Source texts of formatted documents:
****************************************

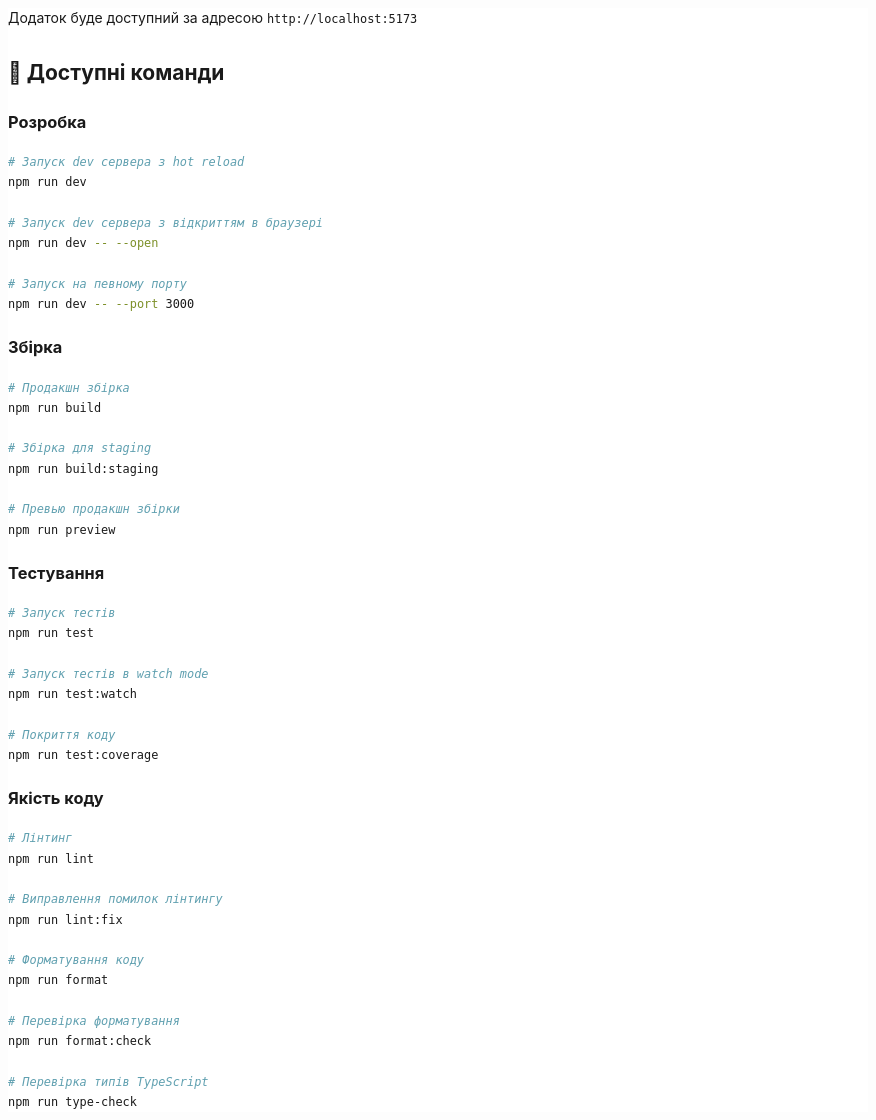    Додаток буде доступний за адресою `http://localhost:5173`

## 🔧 Доступні команди

### Розробка
```bash
# Запуск dev сервера з hot reload
npm run dev

# Запуск dev сервера з відкриттям в браузері
npm run dev -- --open

# Запуск на певному порту
npm run dev -- --port 3000
```

### Збірка
```bash
# Продакшн збірка
npm run build

# Збірка для staging
npm run build:staging

# Превью продакшн збірки
npm run preview
```

### Тестування
```bash
# Запуск тестів
npm run test

# Запуск тестів в watch mode
npm run test:watch

# Покриття коду
npm run test:coverage
```

### Якість коду
```bash
# Лінтинг
npm run lint

# Виправлення помилок лінтингу
npm run lint:fix

# Форматування коду
npm run format

# Перевірка форматування
npm run format:check

# Перевірка типів TypeScript
npm run type-check
```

****************************************

→ **PROBLEM DETAILS**:
Excluding pictures, print all lines above exactly.

→ **YOUR SOLUTION**:
    Додаток буде доступний за адресою `http://localhost:5173`

## 🔧 Доступні команди

### Розробка
```bash
# Запуск dev сервера з hot reload
npm run dev

# Запуск dev сервера з відкриттям в браузері
npm run dev -- --open

# Запуск на певному порту
npm run dev -- --port 3000
```

### Збірка
```bash
# Продакшн збірка
npm run build

# Збірка для staging
npm run build:staging

# Превью продакшн збірки
npm run preview
```

### Тестування
```bash
# Запуск тестів
npm run test

# Запуск тестів в watch mode
npm run test:watch

# Покриття коду
npm run test:coverage
```

### Якість коду
```bash
# Лінтинг
npm run lint

# Виправлення помилок лінтингу
npm run lint:fix

# Форматування коду
npm run format

# Перевірка форматування
npm run format:check

# Перевірка типів TypeScript
npm run type-check
```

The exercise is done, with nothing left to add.